Mpg Office Trust Inc has a market cap of $146.8 million; its shares were traded at around $2.89 with and P/S ratio of 0.4. Mpg Office Trust Inc had an annual average earning growth of 7.5% over the past 10 years.

Highlight of Business Operations:

Same Properties Portfolio rental revenue decreased $3.5 million, or 10%, while Total Portfolio rental revenue decreased $3.9 million, or 9%, for the three months ended June 30, 2012 as compared to June 30, 2011, primarily due to decreases in occupancy as a result of lease expirations and terminations during 2011 at our core properties. Our Total Portfolio rental revenue was also negatively impacted by lower occupancy at the Properties in Default.

Same Properties Portfolio tenant reimbursements revenue decreased $0.6 million, or 4%, while Total Portfolio tenant reimbursements revenue decreased $1.1 million, or 5%, for the three months ended June 30, 2012 as compared to June 30, 2011, primarily due to lower occupancy as a result of lease expirations and terminations during 2011.

Same Properties Portfolio rental revenue decreased $6.7 million, or 10%, while Total Portfolio rental revenue decreased $7.4 million, or 8%, for the six months ended June 30, 2012 as compared to June 30, 2011, primarily due to decreases in occupancy as a result of lease expirations and terminations during 2011 at our core properties. Our Total Portfolio rental revenue was also negatively impacted by lower occupancy at the Properties in Default.

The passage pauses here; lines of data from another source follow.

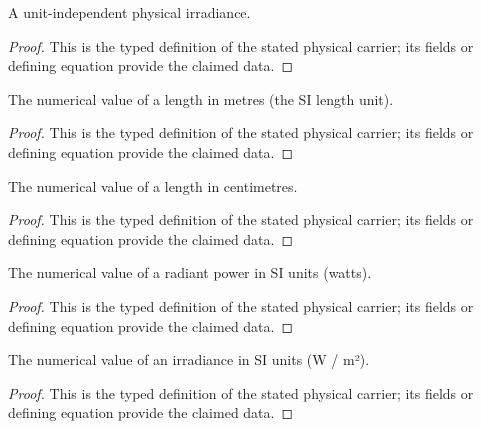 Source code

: \begin{definition}
  \label{def:physics:IPhO_2026_2_B_3:aux005}
  A unit-independent physical irradiance.
\end{definition}
\begin{proof}
  This is the typed definition of the stated physical carrier; its fields or defining equation provide the claimed data.
\end{proof}

\begin{definition}
  \label{def:physics:IPhO_2026_2_B_3:aux006}
  The numerical value of a length in metres (the SI length unit).
\end{definition}
\begin{proof}
  This is the typed definition of the stated physical carrier; its fields or defining equation provide the claimed data.
\end{proof}

\begin{definition}
  \label{def:physics:IPhO_2026_2_B_3:aux007}
  The numerical value of a length in centimetres.
\end{definition}
\begin{proof}
  This is the typed definition of the stated physical carrier; its fields or defining equation provide the claimed data.
\end{proof}

\begin{definition}
  \label{def:physics:IPhO_2026_2_B_3:aux008}
  The numerical value of a radiant power in SI units (watts).
\end{definition}
\begin{proof}
  This is the typed definition of the stated physical carrier; its fields or defining equation provide the claimed data.
\end{proof}

\begin{definition}
  \label{def:physics:IPhO_2026_2_B_3:aux009}
  The numerical value of an irradiance in SI units (W / m²).
\end{definition}
\begin{proof}
  This is the typed definition of the stated physical carrier; its fields or defining equation provide the claimed data.
\end{proof}

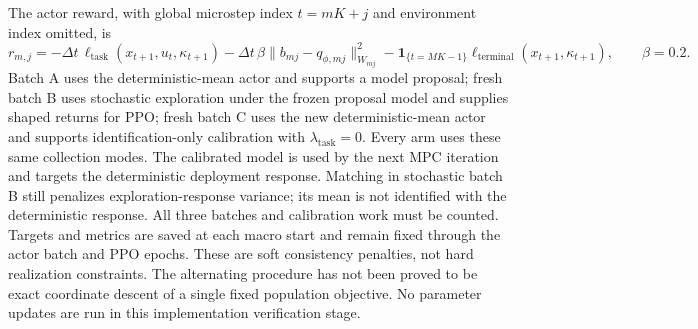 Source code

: The actor reward, with global microstep index $t=mK+j$ and environment
index omitted, is
\begin{equation}
 r_{m,j}=-\Delta t\,\ell_{\mathrm{task}}(x_{t+1},u_t,\kappa_{t+1})
     -\Delta t\,\beta\|b_{mj}-q_{\phi,mj}\|_{W_{mj}}^2
     -\mathbf 1_{\{t=MK-1\}}
       \ell_{\mathrm{terminal}}(x_{t+1},\kappa_{t+1}),\qquad\beta=0.2.
 \label{eq:tr-shaped-reward}
\end{equation}
Batch A uses the deterministic-mean actor and supports a model proposal;
fresh batch B uses stochastic exploration under the frozen proposal model
and supplies shaped returns for PPO; fresh batch C uses the new
deterministic-mean actor and supports identification-only calibration with
$\lambda_{\mathrm{task}}=0$. Every arm uses these same collection modes.
The calibrated model is used by the next MPC iteration and targets the
deterministic deployment response. Matching in stochastic batch B still
penalizes exploration-response variance; its mean is not identified with
the deterministic response. All three batches and calibration work must
be counted.
Targets and metrics are saved at each macro start and remain fixed
through the actor batch and PPO epochs. These are soft consistency
penalties, not hard realization constraints. The alternating procedure
has not been proved to be exact coordinate descent of a single fixed
population objective. No parameter updates are run in this implementation
verification stage.

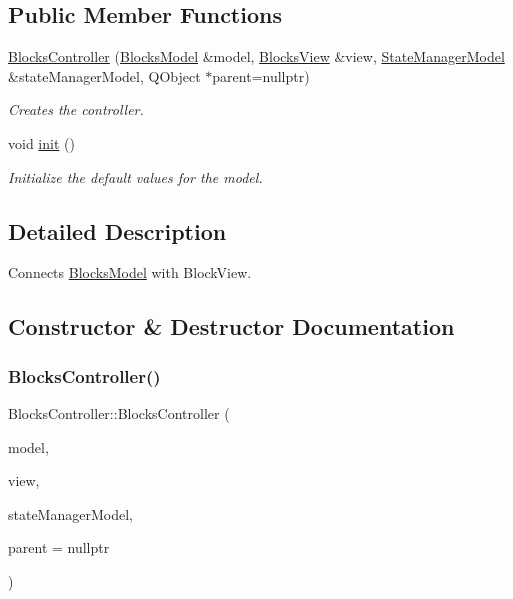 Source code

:\subsection*{Public Member Functions}
\begin{DoxyCompactItemize}
\item 
\mbox{\hyperlink{class_blocks_controller_a477c727edcc0d3fd121beae431d7539b}{Blocks\+Controller}} (\mbox{\hyperlink{class_blocks_model}{Blocks\+Model}} \&model, \mbox{\hyperlink{class_blocks_view}{Blocks\+View}} \&view, \mbox{\hyperlink{class_state_manager_model}{State\+Manager\+Model}} \&state\+Manager\+Model, Q\+Object $\ast$parent=nullptr)
\begin{DoxyCompactList}\small\item\em Creates the controller. \end{DoxyCompactList}\item 
void \mbox{\hyperlink{class_blocks_controller_a469ef02a49634593039a88e96dcff22c}{init}} ()
\begin{DoxyCompactList}\small\item\em Initialize the default values for the model. \end{DoxyCompactList}\end{DoxyCompactItemize}


\subsection{Detailed Description}
Connects \mbox{\hyperlink{class_blocks_model}{Blocks\+Model}} with Block\+View. 



\subsection{Constructor \& Destructor Documentation}
\mbox{\label{class_blocks_controller_a477c727edcc0d3fd121beae431d7539b}} 
\subsubsection{\texorpdfstring{BlocksController()}{BlocksController()}}
{\footnotesize\ttfamily Blocks\+Controller\+::\+Blocks\+Controller (\begin{DoxyParamCaption}\item[{\mbox{\hyperlink{class_blocks_model}{Blocks\+Model}} \&}]{model,  }\item[{\mbox{\hyperlink{class_blocks_view}{Blocks\+View}} \&}]{view,  }\item[{\mbox{\hyperlink{class_state_manager_model}{State\+Manager\+Model}} \&}]{state\+Manager\+Model,  }\item[{Q\+Object $\ast$}]{parent = {\ttfamily nullptr} }\end{DoxyParamCaption})\hspace{0.3cm}{\ttfamily [explicit]}}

Same Properties Portfolio tenant reimbursements revenue decreased $1.5 million, or 5%, while Total Portfolio tenant reimbursements revenue decreased $2.5 million, or 6%, for the six months ended June 30, 2012 as compared to June 30, 2011, primarily due to lower occupancy.

Total Portfolio interest and other revenue increased $12.3 million for the six months ended June 30, 2012 as compared to June 30, 2011, primarily due to a termination payment received from Beacon Capital in connection with the joint venture.